Audio AI

The Complete
Speech AI Benchmark

Compare the best models for both Speech-to-Text (STT) and Text-to-Speech (TTS). From Whisper to ElevenLabs, see who leads the charts.

Benchmark Stats

2.0%
Best WER (STT)
4.8
Best MOS (TTS)
20+
Models Compared

Speech-to-Text (STT)

Word Error Rate (WER)

WER measures the percentage of words incorrectly transcribed. It counts three types of errors:

S

Substitutions

Wrong word: "the cat" becomes "the car"

D

Deletions

Missing word: "the big cat" becomes "the cat"

I

Insertions

Extra word: "the cat" becomes "the big cat"

wer_example.py
from jiwer import wer

reference = "the quick brown fox"
hypothesis = "the quik brown cat"

error_rate = wer(reference, hypothesis)
print("WER:", round(error_rate * 100, 1), "%")
Output: WER: 50.0 % | 2/4 words wrong

STT Leaderboard

WER on LibriSpeech test-clean. Lower is better.

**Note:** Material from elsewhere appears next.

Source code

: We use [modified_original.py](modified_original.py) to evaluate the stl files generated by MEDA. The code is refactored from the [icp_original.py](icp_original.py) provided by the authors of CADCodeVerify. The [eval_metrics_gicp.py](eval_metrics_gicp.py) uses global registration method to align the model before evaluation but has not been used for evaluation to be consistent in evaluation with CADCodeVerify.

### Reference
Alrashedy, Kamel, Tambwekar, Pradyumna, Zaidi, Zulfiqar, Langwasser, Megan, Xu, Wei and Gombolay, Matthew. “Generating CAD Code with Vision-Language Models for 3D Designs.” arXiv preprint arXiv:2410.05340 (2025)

Rank Model WER (%) Type Year
#1
Conformer XL
Google
2.0 Research 2021
#2
Whisper Large v3
OpenAI
2.7 Open Source 2024
#3
Google USM
Google
2.8 Cloud API 2023
#4
Azure Speech
Microsoft
3.0 Cloud API 2024
#5
Whisper Medium
OpenAI
3.4 Open Source 2023
#6
wav2vec 2.0
Meta
3.8 Open Source 2020

STT Datasets

LibriSpeech

2015

1000 hours of English speech from audiobooks. Standard benchmark for automatic speech recognition.

Common Voice

2019

Massive multilingual dataset of transcribed speech. Covers diverse demographics and accents.

Text-to-Speech (TTS)

Mean Opinion Score (MOS)

TTS is harder to evaluate objectively than STT. The gold standard is MOS: human raters listen to generated audio and rate it from 1 (Bad) to 5 (Excellent).

5
Excellent (Human-like, natural intonation)
4
Good (Intelligible, minor robotic artifacts)
3
Fair (Understandable but clearly synthetic)

Other TTS Metrics

  • MCD (Mel Cepstral Distortion)

    Objective distance between generated and reference audio. Lower is better.

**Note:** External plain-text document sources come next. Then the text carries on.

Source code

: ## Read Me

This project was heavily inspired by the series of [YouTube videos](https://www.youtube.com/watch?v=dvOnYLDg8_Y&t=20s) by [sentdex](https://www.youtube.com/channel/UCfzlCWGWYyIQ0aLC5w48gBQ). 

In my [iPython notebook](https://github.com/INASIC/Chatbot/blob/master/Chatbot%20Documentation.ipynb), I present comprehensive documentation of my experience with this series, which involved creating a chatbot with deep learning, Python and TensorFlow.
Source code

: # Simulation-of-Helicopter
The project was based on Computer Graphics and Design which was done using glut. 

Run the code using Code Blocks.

  • Latency (Time-to-First-Byte)

    Critical for voice bots. Best models achieve < 200ms.

  • Word Accuracy

    Does it skip words or hallucinate? Checked via STT on output.

TTS Leaderboard

Approximate MOS ratings based on community benchmarks and paper results. Higher is better.

Rank Model MOS (1-5) Type Year
#1
ElevenLabs Turbo v2.5
ElevenLabs
4.8 Cloud API 2024
#2
OpenAI TTS HD
OpenAI
4.7 Cloud API 2023
#3
XTTS v2
Coqui
4.5 Open Source 2024
#4
MMS-TTS
Meta
4.0 Open Source 2023
#5
Bark
Suno
3.9 Open Source 2023
#6
Piper
Rhasspy
3.6 Open Source 2023

TTS Datasets

LJ Speech

2017

13,100 short audio clips of a single speaker reading passages from non-fiction books. Standard benchmark for single-speaker TTS.

VCTK

2019

Speech data from 110 English speakers with various accents. Used for multi-speaker TTS.

Summary: Which Model Should You Use?

Speech-to-Text

Best Overall & Local
Whisper Large v3 (OpenAI) - Free, accurate, runs on consumer GPU.
Best for Streaming
Deepgram / Azure Speech - Extremely low latency for real-time apps.

Text-to-Speech

Best Quality
ElevenLabs - Indistinguishable from human speech, emotive.
Best Open Source
XTTS v2 (Coqui) - Voice cloning and high quality, runs locally.